It could be a fun party trick – put your cell phone down on a table and watch it fade into the woodwork – or part of a lifesaving technology used by industry or the military.
Researchers have developed a technology that allows a material to automatically read its environment and adapt to mimic its surroundings. The technology is described in a paper published this week in the Proceedings of the National Academy of Sciences.
Cunjiang Yu, assistant professor of mechanical engineering at the University of Houston and lead author of the paper, said the optoelectronic camouflage system was inspired by the skins of cephalopods, a class of marine animals including octopuses, squid and cuttlefish, which can change coloration quickly, both for camouflage and as a form of warning.
Other researchers on the project include John A. Rogers of the University of Illinois at Urbana-Champaign and Yonggang Huang of Northwestern University.
Earlier camouflage systems didn't automatically adapt, Yu said. "Our device sees color and matches it. It reads the environment using thermochromatic material."
The prototype developed by the researchers works in black and white, with shades of gray, but Yu said it could be designed to work in the full color spectrum. Similarly, he said while the prototype is less than one-inch square, it can be easily scaled up for manufacturing.

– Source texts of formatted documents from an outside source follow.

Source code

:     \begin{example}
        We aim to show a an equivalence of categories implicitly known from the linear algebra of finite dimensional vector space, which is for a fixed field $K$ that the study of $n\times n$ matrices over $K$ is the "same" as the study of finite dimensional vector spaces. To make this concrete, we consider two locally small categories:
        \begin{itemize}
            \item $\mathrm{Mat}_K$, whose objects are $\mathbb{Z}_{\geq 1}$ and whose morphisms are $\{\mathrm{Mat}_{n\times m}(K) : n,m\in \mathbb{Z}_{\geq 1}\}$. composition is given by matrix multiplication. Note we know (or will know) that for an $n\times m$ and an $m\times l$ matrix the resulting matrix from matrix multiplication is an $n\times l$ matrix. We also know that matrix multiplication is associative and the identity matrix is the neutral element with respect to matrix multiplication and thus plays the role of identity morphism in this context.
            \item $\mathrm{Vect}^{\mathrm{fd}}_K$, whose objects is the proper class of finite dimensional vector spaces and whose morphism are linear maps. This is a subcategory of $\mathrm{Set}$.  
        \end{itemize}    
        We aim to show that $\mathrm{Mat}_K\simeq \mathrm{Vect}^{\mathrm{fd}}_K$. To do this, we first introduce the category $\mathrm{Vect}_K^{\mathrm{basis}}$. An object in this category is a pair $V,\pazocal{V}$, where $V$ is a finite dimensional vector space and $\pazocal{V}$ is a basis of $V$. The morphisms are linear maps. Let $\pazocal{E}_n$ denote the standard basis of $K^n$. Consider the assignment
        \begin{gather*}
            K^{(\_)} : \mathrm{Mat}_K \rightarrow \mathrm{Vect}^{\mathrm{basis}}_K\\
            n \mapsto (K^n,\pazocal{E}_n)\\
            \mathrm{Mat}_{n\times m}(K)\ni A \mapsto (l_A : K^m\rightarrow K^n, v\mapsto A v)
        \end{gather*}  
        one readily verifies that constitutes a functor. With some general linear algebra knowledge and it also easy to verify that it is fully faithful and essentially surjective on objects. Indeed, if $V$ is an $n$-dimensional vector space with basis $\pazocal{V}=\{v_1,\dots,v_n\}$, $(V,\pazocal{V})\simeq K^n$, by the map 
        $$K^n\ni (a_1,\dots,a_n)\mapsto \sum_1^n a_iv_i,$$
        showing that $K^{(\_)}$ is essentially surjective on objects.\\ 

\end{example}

The flexible skin of the device is comprised of ultrathin layers, combining semiconductor actuators, switching components and light sensors with inorganic reflectors and organic color-changing materials in such a way to allow autonomous matching to background coloration.
The researchers describe their work as including pixelated devices that include analogs to each of the key elements included in the skin of cephalopods, with two exceptions, the iridophores and central ocular organs.
While the most valuable applications would be for defense or industry, Yu said consumer applications such as toys and wearable electronics also could offer a market for such a technology.
Another possibility? Luxury carmakers now try to give a car's occupants the sensation that the car has disappeared by deploying cameras to shoot videos on the passenger side of the car and using LED mats to display the view. Yu said this technology could be incorporated for a similar purpose.